We decided to run some of our multi-regional sequencing (MSEQ) samples through a SNP array and then the Affymetrix Axiom Analysis Suite and ASCAT software to obtain CNV data that we could compare to PureCN CNV data, in order to assess the accuracy of PureCN. Unfortunately, we are seeing a poor concordance between the two. I suspect the reason may be incorrect purity and ploidy values, since determining whether a copy ratio represents a gain or loss depends crucially on having accurate purity and ploidy estimates. If they are inaccurate, a fairly small difference in copy ratio between ASCAT and PureCN might lead to one copy ratio looking like a loss and the other a gain.

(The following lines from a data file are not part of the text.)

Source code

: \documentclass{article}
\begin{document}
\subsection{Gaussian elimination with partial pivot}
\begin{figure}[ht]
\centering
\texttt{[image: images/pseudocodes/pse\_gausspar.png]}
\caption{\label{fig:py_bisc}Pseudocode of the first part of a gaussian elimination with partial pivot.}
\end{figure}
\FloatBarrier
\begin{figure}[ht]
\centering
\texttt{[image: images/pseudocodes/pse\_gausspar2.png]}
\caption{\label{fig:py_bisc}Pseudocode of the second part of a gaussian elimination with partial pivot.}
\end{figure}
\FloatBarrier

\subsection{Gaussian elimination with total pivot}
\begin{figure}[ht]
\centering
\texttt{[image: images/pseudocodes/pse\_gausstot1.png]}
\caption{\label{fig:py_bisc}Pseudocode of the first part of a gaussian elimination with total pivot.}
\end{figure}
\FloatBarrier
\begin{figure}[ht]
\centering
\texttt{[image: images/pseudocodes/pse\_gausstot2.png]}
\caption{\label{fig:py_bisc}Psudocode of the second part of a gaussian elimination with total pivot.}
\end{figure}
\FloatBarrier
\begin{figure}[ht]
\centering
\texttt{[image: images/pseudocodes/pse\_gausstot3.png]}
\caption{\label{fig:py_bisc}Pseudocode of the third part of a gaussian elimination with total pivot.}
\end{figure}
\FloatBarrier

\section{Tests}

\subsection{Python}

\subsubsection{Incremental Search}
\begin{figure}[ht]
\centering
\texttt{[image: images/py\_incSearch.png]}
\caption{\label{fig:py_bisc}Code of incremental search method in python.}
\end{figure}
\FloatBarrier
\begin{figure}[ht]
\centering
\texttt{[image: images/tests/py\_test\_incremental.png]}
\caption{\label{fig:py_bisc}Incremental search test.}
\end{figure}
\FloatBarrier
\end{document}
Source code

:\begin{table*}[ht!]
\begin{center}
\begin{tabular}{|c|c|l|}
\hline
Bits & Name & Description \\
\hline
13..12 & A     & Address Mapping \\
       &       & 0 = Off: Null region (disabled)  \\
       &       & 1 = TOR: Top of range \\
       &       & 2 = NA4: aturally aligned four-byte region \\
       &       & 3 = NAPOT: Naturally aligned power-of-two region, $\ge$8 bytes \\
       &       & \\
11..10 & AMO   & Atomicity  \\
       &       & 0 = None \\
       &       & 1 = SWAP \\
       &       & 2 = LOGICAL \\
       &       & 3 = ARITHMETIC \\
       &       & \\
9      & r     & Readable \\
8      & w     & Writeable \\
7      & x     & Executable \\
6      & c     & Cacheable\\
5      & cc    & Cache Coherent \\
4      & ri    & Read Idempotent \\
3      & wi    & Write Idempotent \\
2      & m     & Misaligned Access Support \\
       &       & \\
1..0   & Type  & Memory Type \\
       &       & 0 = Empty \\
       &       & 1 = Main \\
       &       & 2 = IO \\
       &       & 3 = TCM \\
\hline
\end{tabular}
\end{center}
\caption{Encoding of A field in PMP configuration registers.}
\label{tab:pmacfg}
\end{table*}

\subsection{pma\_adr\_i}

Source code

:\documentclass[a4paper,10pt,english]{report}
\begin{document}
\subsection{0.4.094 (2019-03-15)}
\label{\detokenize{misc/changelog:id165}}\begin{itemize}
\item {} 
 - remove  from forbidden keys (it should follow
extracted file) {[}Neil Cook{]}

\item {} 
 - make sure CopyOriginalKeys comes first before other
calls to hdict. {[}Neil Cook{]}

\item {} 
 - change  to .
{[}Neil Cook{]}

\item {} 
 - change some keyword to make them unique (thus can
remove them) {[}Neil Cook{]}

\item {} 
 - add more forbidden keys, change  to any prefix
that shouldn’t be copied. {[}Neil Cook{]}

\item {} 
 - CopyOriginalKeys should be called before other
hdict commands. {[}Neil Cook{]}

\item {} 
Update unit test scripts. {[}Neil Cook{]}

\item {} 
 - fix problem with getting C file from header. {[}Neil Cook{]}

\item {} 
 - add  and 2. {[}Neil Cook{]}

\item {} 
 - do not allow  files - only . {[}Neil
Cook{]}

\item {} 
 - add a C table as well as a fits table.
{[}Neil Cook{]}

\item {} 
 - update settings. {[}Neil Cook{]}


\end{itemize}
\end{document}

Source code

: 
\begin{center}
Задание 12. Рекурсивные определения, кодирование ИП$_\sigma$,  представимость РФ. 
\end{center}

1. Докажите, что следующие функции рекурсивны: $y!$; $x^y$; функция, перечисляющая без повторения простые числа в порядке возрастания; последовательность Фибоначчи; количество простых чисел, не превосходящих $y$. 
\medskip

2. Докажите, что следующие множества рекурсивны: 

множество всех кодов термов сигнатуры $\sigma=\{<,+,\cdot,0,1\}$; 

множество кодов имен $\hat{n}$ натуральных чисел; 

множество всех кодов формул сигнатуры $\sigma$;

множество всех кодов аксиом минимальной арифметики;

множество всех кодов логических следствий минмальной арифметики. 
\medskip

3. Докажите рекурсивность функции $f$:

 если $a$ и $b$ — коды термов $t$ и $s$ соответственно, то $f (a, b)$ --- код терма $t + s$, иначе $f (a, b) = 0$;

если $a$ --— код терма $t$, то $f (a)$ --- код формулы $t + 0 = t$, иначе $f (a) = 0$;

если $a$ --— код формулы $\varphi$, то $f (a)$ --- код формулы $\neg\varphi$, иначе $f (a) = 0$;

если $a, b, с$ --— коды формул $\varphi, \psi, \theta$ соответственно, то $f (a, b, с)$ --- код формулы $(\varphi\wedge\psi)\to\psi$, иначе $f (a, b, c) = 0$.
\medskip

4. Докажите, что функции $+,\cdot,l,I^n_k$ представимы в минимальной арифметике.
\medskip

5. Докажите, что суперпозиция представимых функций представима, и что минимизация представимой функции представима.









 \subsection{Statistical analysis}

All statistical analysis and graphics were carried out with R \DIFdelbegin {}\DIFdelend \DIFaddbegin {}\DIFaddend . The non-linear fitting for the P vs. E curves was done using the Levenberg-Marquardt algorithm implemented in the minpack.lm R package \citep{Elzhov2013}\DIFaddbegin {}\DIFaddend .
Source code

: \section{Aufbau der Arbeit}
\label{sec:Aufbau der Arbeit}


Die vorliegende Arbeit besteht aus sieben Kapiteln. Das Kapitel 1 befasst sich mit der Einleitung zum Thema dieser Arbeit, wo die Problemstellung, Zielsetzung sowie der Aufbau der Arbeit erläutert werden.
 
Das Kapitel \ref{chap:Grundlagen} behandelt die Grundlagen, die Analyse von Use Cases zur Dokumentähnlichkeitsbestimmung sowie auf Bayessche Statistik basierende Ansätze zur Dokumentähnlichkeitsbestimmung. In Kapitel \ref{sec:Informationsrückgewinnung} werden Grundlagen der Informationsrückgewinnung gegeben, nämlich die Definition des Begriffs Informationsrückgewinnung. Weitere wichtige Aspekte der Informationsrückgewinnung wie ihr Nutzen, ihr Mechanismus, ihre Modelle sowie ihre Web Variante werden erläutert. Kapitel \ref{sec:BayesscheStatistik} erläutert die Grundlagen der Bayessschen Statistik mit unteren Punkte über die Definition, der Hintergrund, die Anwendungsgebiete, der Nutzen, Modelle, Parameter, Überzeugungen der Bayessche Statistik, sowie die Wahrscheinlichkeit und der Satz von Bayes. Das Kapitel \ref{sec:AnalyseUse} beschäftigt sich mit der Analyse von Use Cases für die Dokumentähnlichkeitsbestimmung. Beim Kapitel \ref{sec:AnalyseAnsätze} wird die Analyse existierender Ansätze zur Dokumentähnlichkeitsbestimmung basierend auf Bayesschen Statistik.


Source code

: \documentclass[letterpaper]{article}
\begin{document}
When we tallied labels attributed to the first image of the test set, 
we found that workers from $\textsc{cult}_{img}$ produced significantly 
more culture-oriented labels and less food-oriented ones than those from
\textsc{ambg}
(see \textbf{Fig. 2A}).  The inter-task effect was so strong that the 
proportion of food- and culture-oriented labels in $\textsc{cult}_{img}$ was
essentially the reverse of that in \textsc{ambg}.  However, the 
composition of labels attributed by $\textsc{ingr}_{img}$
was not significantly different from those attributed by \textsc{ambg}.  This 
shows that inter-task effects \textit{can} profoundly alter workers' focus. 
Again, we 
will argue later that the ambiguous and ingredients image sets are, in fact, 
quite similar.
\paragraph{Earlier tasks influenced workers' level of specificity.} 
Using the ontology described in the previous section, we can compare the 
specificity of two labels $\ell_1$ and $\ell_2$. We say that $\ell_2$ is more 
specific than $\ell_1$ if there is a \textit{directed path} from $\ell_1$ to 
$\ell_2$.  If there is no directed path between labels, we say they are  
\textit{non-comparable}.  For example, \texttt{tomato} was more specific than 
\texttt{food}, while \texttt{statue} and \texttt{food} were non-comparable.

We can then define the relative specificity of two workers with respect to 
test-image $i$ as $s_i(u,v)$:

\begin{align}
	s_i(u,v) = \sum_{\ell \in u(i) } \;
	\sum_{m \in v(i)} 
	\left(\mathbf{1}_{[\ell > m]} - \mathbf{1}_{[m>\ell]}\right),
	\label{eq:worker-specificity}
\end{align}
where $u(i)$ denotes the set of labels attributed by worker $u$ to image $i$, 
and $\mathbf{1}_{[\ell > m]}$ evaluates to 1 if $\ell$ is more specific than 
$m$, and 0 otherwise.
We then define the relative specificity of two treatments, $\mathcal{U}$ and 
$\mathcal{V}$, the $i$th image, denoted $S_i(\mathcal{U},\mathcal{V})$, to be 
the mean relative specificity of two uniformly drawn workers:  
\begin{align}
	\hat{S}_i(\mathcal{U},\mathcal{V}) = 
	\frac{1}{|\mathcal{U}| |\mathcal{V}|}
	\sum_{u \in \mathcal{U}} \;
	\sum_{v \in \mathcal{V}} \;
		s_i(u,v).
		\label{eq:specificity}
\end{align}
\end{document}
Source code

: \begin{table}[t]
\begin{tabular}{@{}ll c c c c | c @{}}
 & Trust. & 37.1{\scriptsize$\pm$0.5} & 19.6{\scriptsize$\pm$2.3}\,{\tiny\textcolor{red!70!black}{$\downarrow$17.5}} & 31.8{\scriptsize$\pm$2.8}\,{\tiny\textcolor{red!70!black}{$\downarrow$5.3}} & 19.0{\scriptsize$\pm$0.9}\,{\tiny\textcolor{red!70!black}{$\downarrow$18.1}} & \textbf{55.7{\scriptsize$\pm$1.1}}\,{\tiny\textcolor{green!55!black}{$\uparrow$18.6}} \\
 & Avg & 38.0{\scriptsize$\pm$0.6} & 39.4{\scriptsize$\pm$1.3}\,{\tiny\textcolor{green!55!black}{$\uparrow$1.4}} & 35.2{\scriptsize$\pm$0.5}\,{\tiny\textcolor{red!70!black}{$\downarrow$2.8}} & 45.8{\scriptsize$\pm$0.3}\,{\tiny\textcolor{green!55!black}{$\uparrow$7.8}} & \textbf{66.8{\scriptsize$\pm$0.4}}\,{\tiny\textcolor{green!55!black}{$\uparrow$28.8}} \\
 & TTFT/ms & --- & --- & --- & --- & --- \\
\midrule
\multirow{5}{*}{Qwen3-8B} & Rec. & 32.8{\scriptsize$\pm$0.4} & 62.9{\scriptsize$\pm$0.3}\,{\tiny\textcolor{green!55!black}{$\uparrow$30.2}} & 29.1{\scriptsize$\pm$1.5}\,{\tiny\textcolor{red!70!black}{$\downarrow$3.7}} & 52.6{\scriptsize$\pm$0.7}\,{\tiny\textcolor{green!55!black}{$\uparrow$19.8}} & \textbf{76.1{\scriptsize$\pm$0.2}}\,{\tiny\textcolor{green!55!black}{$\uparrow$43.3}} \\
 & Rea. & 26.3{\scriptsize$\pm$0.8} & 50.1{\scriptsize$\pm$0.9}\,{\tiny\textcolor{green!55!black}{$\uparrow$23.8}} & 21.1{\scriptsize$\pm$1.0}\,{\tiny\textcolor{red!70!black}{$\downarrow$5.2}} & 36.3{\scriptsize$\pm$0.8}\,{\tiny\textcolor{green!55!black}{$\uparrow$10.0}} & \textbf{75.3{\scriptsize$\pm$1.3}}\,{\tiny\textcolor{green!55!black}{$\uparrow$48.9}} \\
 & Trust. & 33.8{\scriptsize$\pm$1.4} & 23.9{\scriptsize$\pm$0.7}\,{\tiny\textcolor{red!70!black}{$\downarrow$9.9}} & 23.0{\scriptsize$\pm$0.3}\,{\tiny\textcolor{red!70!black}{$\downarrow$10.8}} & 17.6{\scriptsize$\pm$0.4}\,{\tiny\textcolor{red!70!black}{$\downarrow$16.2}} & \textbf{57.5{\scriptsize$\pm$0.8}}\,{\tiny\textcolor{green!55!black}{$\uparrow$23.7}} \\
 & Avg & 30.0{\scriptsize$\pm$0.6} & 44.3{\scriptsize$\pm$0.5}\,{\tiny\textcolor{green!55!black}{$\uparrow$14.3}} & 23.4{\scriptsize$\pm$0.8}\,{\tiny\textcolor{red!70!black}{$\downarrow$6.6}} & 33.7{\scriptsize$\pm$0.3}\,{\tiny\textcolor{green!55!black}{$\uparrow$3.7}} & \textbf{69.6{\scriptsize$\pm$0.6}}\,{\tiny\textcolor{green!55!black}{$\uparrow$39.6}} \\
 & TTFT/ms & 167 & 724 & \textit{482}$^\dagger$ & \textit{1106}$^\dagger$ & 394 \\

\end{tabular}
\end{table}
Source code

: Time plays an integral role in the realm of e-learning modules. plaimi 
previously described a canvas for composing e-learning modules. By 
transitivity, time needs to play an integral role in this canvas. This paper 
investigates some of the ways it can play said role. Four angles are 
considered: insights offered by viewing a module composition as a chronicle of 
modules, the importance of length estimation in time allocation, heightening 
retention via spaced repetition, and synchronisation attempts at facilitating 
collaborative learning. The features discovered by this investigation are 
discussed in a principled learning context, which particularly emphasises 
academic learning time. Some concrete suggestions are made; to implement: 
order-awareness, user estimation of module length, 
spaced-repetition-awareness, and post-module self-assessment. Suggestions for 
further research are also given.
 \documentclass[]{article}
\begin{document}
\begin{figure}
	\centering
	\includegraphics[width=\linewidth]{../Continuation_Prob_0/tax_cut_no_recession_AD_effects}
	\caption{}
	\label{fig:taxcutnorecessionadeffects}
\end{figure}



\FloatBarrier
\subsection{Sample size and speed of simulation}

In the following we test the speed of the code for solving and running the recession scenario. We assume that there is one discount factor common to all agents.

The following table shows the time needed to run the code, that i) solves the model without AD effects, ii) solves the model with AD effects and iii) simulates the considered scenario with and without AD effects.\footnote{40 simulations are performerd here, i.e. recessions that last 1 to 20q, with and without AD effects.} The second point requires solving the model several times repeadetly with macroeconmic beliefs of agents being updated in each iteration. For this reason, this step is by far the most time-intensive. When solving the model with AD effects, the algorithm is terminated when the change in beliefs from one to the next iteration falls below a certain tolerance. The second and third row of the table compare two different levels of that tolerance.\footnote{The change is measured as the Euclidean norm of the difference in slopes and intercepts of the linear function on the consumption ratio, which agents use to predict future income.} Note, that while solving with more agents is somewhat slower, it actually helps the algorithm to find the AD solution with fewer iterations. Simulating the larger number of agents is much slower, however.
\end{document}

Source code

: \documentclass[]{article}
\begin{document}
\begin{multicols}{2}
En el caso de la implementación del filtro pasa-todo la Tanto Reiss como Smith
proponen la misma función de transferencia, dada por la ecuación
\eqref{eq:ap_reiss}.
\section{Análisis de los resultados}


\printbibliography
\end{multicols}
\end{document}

I'm fairly certain that ASCAT's estimated purities are wrong because several of them are 1.0. To test this, I adjusted ASCAT's raw copy ratios using PureCN's purity/ploidy estimates, then did the comparison. Concordance was still poor, though better. Then, knowing that several of our samples had PureCN purity estimates below 0.2, I removed samples with purity under 0.4 and did the comparison. This resulted in slightly POORER concordance.
A result of our MSEQ project as well as that of others is that about 80% to 95% of all somatic mutations are subclonal. My understanding is that this confounds the ability to estimate purity and ploidy. Now, here is my question. With our multiple samples per tumor, we know which mutations are clonal (found throughout the tumor). Would it be possible (theoretically) for PureCN to make more accurate purity/ploidy estimates if non-clonal mutations were excluded, or if they were at least identified as such to PureCN?
Hard to diagnose from the distance. Feel free to send screenshots (by email if you prefer) of the B-allele frequency plots (like Fig 4 in the main vignette) of some cases with dramatic difference between ASCAT and PureCN.
Sub-clonal somatic mutations should not matter much. Many sub-clonal copy number alterations can make ploidy inference tricky.
We found that copy number changes were just as heterogeneous as SNV changes. Typically, 5 to 10% of copy number changes are found throughout the tumor, the rest are subclonal.